В апреле 1832 г. А. П. Елагина писала Жуковскому: «Иван все еще не умеет опомниться и с собой сладить. Собирается в деревню зарыться в хозяйство»[63] [УС, 56]. Жуковский старался подбодрить его. В одном из писем к Авдотье Петровне он спрашивает:
Что делает Иван? Боюсь, что он ничего не делает, а это никуда не годится. Его неудача журнальная не может служить ему оправданием, она может быть только разве придиркой для его лени. Петр когда-то говорил мне о намерении переводить Шекспира: вот дело на целую жизнь, и какая была бы услуга для русского языка. Для чего бы и Ивану не выдумать себе подобной работы? Да и не все же работать для печати. Работай для того, чтобы душа созревала и не мелела [УС, 55].
То же советовал Киреевскому и Е. А. Баратынский:
Что делать! Будем мыслить в молчании и оставим литературное поприще Полевым и Булгариным [Баратынский, 238].
Виланд, кажется, говорил, что ежели б он жил на необитаемом острове, он с таким же тщанием отделывал бы свои стихи, как в кругу любителей литературы. Надобно нам доказать, что Виланд говорил от сердца. Россия для нас необитаема, и наш бескорыстный труд докажет высокую моральность мышления [Баратынский, 244–245].

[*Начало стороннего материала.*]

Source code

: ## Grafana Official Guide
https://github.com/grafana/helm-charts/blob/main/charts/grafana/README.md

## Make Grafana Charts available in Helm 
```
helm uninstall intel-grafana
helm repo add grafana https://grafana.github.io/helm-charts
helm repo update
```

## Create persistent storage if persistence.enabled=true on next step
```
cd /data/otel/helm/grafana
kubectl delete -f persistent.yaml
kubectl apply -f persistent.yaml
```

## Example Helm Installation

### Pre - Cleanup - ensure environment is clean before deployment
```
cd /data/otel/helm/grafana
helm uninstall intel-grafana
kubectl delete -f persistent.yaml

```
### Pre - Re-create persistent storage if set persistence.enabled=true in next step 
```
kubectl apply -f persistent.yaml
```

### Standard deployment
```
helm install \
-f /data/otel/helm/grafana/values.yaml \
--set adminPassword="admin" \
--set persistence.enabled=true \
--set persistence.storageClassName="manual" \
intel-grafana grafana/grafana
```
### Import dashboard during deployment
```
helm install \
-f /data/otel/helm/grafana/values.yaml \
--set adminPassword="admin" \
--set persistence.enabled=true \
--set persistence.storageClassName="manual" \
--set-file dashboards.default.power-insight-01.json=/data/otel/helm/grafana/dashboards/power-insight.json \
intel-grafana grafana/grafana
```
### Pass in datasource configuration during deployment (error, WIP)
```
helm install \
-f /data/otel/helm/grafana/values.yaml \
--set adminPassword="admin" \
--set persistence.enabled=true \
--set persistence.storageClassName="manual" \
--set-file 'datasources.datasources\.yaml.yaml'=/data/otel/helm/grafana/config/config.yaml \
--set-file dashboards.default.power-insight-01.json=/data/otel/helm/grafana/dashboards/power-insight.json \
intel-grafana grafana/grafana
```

Киреевский постарался, по возможности, следовать этим советам. В хозяйство он не зарылся и даже не поехал с родными на лето на дачу в Ильинское. Заменой журнальной деятельности становится для него интенсивная переписка с Баратынским. Здесь он развивает темы, при более благоприятных обстоятельствах, несомненно, ставшие бы предметом литературно-критических статей в «Европейце»: о «новой басне», о поэзии Гюго и Барбье (см. [Баратынский]).